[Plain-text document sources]
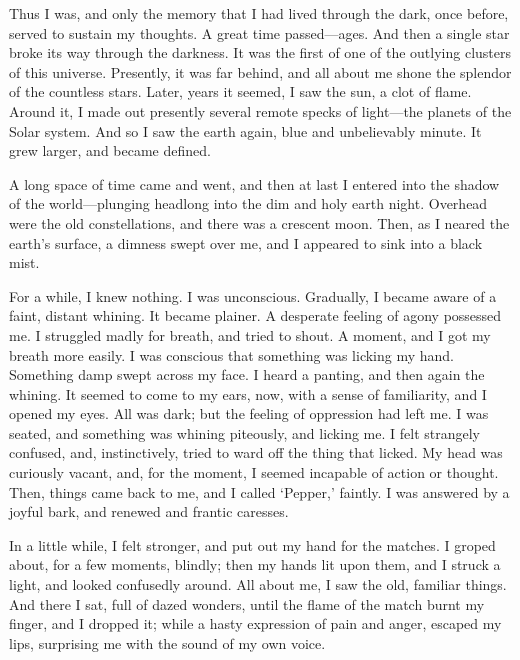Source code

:
\clearpage
\label{ch:03}

\begin{ChapterStart}
\null\null
{}
\end{ChapterStart}

Thus I was, and only the memory that I had lived through the dark, once before, served to sustain my thoughts. A great time passed---ages. And then a single star broke its way through the darkness. It was the first of one of the outlying clusters of this universe. Presently, it was far behind, and all about me shone the splendor of the countless stars. Later, years it seemed, I saw the sun, a clot of flame. Around it, I made out presently several remote specks of light---the planets of the Solar system. And so I saw the earth again, blue and unbelievably minute. It grew larger, and became defined.

A long space of time came and went, and then at last I entered into the shadow of the world---plunging headlong into the dim and holy earth night. Overhead were the old constellations, and there was a crescent moon. Then, as I neared the earth’s surface, a dimness swept over me, and I appeared to sink into a black mist.

For a while, I knew nothing. I was unconscious. Gradually, I became aware of a faint, distant whining. It became plainer. A desperate feeling of agony possessed me. I struggled madly for breath, and tried to shout. A moment, and I got my breath more easily. I was conscious that something was licking my hand. Something damp swept across my face. I heard a panting, and then again the whining. It seemed to come to my ears, now, with a sense of familiarity, and I opened my eyes. All was dark; but the feeling of oppression had left me. I was seated, and something was whining piteously, and licking me. I felt strangely confused, and, instinctively, tried to ward off the thing that licked. My head was curiously vacant, and, for the moment, I seemed incapable of action or thought. Then, things came back to me, and I called ‘Pepper,’ faintly. I was answered by a joyful bark, and renewed and frantic caresses.

In a little while, I felt stronger, and put out my hand for the matches. I groped about, for a few moments, blindly; then my hands lit upon them, and I struck a light, and looked confusedly around. All about me, I saw the old, familiar things. And there I sat, full of dazed wonders, until the flame of the match burnt my finger, and I dropped it; while a hasty expression of pain and anger, escaped my lips, surprising me with the sound of my own voice.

• [Task objective]:
Write the records out once more, exactly as they appear, with no pictures.

• [Task output]:
Source code

:
\clearpage
\label{ch:03}

\begin{ChapterStart}
\null\null
{}
\end{ChapterStart}

Thus I was, and only the memory that I had lived through the dark, once before, served to sustain my thoughts. A great time passed---ages. And then a single star broke its way through the darkness. It was the first of one of the outlying clusters of this universe. Presently, it was far behind, and all about me shone the splendor of the countless stars. Later, years it seemed, I saw the sun, a clot of flame. Around it, I made out presently several remote specks of light---the planets of the Solar system. And so I saw the earth again, blue and unbelievably minute. It grew larger, and became defined.

A long space of time came and went, and then at last I entered into the shadow of the world---plunging headlong into the dim and holy earth night. Overhead were the old constellations, and there was a crescent moon. Then, as I neared the earth’s surface, a dimness swept over me, and I appeared to sink into a black mist.

For a while, I knew nothing. I was unconscious. Gradually, I became aware of a faint, distant whining. It became plainer. A desperate feeling of agony possessed me. I struggled madly for breath, and tried to shout. A moment, and I got my breath more easily. I was conscious that something was licking my hand. Something damp swept across my face. I heard a panting, and then again the whining. It seemed to come to my ears, now, with a sense of familiarity, and I opened my eyes. All was dark; but the feeling of oppression had left me. I was seated, and something was whining piteously, and licking me. I felt strangely confused, and, instinctively, tried to ward off the thing that licked. My head was curiously vacant, and, for the moment, I seemed incapable of action or thought. Then, things came back to me, and I called ‘Pepper,’ faintly. I was answered by a joyful bark, and renewed and frantic caresses.

In a little while, I felt stronger, and put out my hand for the matches. I groped about, for a few moments, blindly; then my hands lit upon them, and I struck a light, and looked confusedly around. All about me, I saw the old, familiar things. And there I sat, full of dazed wonders, until the flame of the match burnt my finger, and I dropped it; while a hasty expression of pain and anger, escaped my lips, surprising me with the sound of my own voice.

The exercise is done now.